At this point, the overall theme of the ride was announced. 

The story is that when you enter the Forbidden Caves, you’re going on an adventure with explorer Jasper DuBois and his ‘Amazing Cave Tours’. He takes you on a cave expedition in the rain forests of Khyonesia in Southeast Asia. You, the adventurer, ends up in the small kingdom, following in the footsteps of his grandfather, a famous archaeologist, who mysteriously vanished two years ago, whilst searching for mythical crystals, rumoured to exist in the area. 

The orientation starts before you board the ride and the first stage is to climb aboard a ‘rickety’ lift that descends 236 meters deep into the caves. According to the accompanying guide, the lift ‘never stops’ and you descend deeper and deeper, wildly out of control. 

In reality, you stay at the same ground level, but actually have the feeling that you are sinking into the ground. This is immersive technology at its best. 

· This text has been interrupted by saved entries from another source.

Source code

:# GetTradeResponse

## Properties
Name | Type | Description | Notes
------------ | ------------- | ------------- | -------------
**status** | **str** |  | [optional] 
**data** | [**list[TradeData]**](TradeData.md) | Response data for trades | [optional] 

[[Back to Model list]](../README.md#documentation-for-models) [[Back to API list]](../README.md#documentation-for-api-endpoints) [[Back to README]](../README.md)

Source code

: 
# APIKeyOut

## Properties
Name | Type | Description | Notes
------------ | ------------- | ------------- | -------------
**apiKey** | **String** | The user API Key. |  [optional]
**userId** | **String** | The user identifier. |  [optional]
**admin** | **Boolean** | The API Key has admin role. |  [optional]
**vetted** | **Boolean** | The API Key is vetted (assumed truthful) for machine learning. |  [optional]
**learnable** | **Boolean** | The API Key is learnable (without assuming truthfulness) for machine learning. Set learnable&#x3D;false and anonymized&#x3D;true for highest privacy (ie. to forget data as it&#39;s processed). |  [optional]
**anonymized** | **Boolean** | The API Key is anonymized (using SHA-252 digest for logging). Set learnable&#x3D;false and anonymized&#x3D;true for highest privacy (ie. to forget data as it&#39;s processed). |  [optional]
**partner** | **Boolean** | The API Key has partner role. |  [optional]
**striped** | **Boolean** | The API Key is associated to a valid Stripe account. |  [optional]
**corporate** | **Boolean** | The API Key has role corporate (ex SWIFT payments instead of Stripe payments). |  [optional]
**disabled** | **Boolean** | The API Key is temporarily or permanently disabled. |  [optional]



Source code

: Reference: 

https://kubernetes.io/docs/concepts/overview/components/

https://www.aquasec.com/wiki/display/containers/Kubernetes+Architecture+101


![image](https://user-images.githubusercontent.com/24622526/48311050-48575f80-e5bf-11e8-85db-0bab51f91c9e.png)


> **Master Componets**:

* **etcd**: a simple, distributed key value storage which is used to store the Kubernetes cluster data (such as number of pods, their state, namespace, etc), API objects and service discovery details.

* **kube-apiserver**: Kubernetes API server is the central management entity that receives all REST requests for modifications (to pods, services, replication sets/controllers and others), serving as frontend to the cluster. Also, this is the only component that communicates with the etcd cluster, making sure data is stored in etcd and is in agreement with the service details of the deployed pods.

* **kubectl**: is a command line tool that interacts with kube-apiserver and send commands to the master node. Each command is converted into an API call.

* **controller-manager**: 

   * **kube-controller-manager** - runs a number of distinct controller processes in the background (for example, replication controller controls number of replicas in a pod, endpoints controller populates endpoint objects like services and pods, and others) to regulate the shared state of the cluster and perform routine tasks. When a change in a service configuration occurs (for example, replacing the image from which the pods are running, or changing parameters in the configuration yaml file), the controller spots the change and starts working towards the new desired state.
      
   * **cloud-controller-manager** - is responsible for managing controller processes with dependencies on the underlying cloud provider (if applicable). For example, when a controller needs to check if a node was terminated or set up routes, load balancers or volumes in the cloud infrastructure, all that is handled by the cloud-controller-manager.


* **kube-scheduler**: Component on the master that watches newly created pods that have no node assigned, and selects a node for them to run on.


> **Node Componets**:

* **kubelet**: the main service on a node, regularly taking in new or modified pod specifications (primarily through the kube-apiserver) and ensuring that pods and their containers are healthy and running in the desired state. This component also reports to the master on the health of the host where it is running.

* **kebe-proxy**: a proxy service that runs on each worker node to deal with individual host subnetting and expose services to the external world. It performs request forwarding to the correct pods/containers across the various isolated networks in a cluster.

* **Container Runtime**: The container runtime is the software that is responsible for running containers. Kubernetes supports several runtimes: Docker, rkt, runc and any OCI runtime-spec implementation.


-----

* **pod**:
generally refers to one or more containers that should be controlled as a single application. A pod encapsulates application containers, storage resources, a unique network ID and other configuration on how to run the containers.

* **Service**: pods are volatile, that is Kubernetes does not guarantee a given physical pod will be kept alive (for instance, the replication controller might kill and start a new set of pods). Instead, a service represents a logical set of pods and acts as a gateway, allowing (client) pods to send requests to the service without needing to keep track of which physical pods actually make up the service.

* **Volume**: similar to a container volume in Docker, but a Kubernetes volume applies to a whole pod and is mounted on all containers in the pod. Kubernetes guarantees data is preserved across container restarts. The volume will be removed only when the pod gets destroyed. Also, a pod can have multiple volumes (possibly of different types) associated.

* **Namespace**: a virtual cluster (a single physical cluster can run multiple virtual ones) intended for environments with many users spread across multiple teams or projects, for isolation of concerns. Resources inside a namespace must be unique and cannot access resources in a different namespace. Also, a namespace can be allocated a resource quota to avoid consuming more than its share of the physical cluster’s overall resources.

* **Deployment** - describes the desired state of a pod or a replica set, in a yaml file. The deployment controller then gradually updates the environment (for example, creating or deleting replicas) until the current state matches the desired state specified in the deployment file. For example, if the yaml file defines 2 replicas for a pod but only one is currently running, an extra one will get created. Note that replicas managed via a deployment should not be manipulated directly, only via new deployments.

Once you leave the ‘elevator’ you’re brought into a cold cave with narrow corridors and dim lights that can fail at any moment.

Here and there you come across the infamous crystals with special green and purplish light that Jasper is looking for and you even come face to face with a fire spectacle. Just before you board the expedition vehicle, all visitors are given safety goggles – which are really 3D glasses – and then the real ride begins.

The next stage of the ride is perhaps best described by Roland Kleve, director of Bobbejaanland

“The tour suddenly takes a different turn when guide Jasper sees a special entrance. Behind the door is a beautiful baby. It is guarded by stone warriors and monsters who are not happy that people are looking for those treasures. ”That is the start of an exciting adventure. “It is a real experience attraction,”

The next stage of development is perhaps best shown in a video. 

This first one shows some of the huge amount of testing that went into the ride.

When it was completed (it passed with flying colours) it was a case of strip it back down, pack it up and get it shipped to the Netherlands for installation.

Shipping a ride poses a new challenge every time and packing them up has become a fine art the team have now perfected. In this one, you can see how many individual boxes and containers were involved and how carefully everything was dissembled, packed and shipped, to make the build process easier when we arrived on-site for the installation. 

Installation is a three-part process and obviously critical for the success of the ride. Even though a ride may have been tested for hundreds of hours in the test bays at the factory, it doesn’t always follow that it will work first time on install, if the prep work isn’t right. 

Before the ride has arrived there’s a mammoth task in building the platform and the structure in which the ride itself will be housed. This has to be exactly to plan and millimetre perfect or the install will inherit problems that cause hold-ups and the potential for operational issues further down the line. You can see from these images that the prep work all looked pretty much perfect.

The second stage is when the ride arrives. It’s unpacked from the nearest agreed access point and carried to its final destination. This is again all pre-planned so we ensure that what’s delivered to the outside of the site, can be delivered right into the ride area. Without this joined-up planning and teamwork, we could easily be left with having the unenviable task of dismantling a ride outside, just so we can get it through the doors.

The final stage is to build the ride back up and ensure that it’s all working to plan. Whilst the ride itself is being built, we were also building up the projection screens for the story to play itself out. If the illusion of immersion within the story is going to work properly on a dark ride, this has to be perfect. A few millimetres out here and there may not seem like much in a huge area like this one, but when there’s projection involved, it has to be right, or the audiovisual team will always struggle to get their element of the film in focus.